Traditionally, there have been four main essential oils identified in hops, but Worthington says the OSU project has already expanded that number to 32 by the cross breeding of random varieties and experimenting with harvest times. Meaning, the beers made with these hops could have flavors brand new to craft brewing.
One part of that process requires less science and more human involvement through a technique called "rub and sniff" where evaluators crush the hop cone into their hand unlocking the aroma of the oil and discerning its properties.
"We are looking for varieties that really expand our palate," said Worthington. "Trained brewers can do a rub and sniff on the same hop and have different opinions. One man's lemon meringue is another brewer's cat pee. It can be that diverse."
Mitigating those differences requires volume.
"It's really important to get a nice panel of experts," said Worthington. "That's one of the reasons why I built Worthy Brewing. I want to pilot brew with these brand new genotypes. I want to bring together the brewers in Bend, Oregon, because Bend is a hot spot for really smart beer brewers and really smart beer lovers."

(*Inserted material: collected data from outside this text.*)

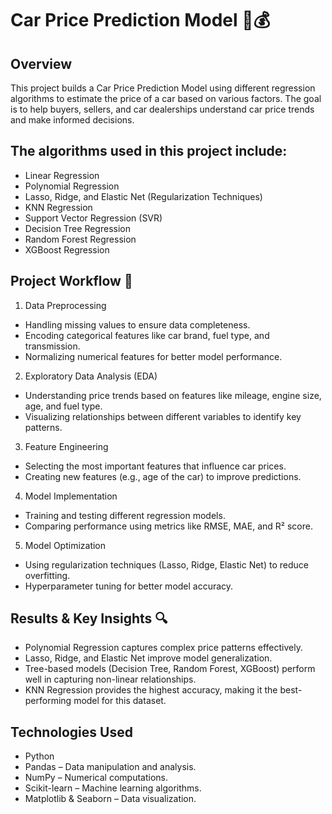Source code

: # Car Price Prediction Model 🚗💰

## Overview
This project builds a Car Price Prediction Model using different regression algorithms to estimate the price of a car based on various factors. The goal is to help buyers, sellers, and car dealerships understand car price trends and make informed decisions.

## The algorithms used in this project include:
  - Linear Regression
  - Polynomial Regression
  - Lasso, Ridge, and Elastic Net (Regularization Techniques)
  - KNN Regression
  - Support Vector Regression (SVR)
  - Decision Tree Regression
  - Random Forest Regression
  - XGBoost Regression

## Project Workflow 🚀
1. Data Preprocessing
  - Handling missing values to ensure data completeness.
  - Encoding categorical features like car brand, fuel type, and transmission.
  - Normalizing numerical features for better model performance.

2. Exploratory Data Analysis (EDA)
  - Understanding price trends based on features like mileage, engine size, age, and fuel type.
  - Visualizing relationships between different variables to identify key patterns.

3. Feature Engineering
  - Selecting the most important features that influence car prices.
  - Creating new features (e.g., age of the car) to improve predictions.

4. Model Implementation
  - Training and testing different regression models.
  - Comparing performance using metrics like RMSE, MAE, and R² score.

5. Model Optimization
  - Using regularization techniques (Lasso, Ridge, Elastic Net) to reduce overfitting.
  - Hyperparameter tuning for better model accuracy.

## Results & Key Insights 🔍
  - Polynomial Regression captures complex price patterns effectively.
  - Lasso, Ridge, and Elastic Net improve model generalization.
  - Tree-based models (Decision Tree, Random Forest, XGBoost) perform well in capturing non-linear relationships.
  - KNN Regression provides the highest accuracy, making it the best-performing model for this dataset.

## Technologies Used
  - Python
  - Pandas – Data manipulation and analysis.
  - NumPy – Numerical computations.
  - Scikit-learn – Machine learning algorithms.
  - Matplotlib & Seaborn – Data visualization.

As a result, Worthington says the program is getting much closer to using these hops to finally make beer.
"If you have a trained snout, you can start to develop some opinions about that hop cone," explained Worthington. "Last year we did rub and sniffs on about 16 of 17 varieties of hops that we developed, and had the brewers rate them. And based on the data we have about five to 12 that we think have serious promise. This will be a big year because at the end of this year we should have enough to start small brew trials."
As an added benefit, these new hops varieties can then be patented. That's where the sustainability of the program comes into play. Indie Hops and OSU will hopefully share in the royalties of the new genomes, thus providing a funding mechanism to finance future development programs and cutting out the need for federal dollars to keep this kind of experimentation going.
And while that's a decidedly important side-effect to the work that's being done, Worthington is still most excited about the new aromas being creating within the hops and what that will mean for the future beers that brewers will craft from them.
"The bottom line is it comes down to oil," said Worthington. "Bitter is bitter, there's no real complexity to it. But with oils, that's where you get those interesting notes."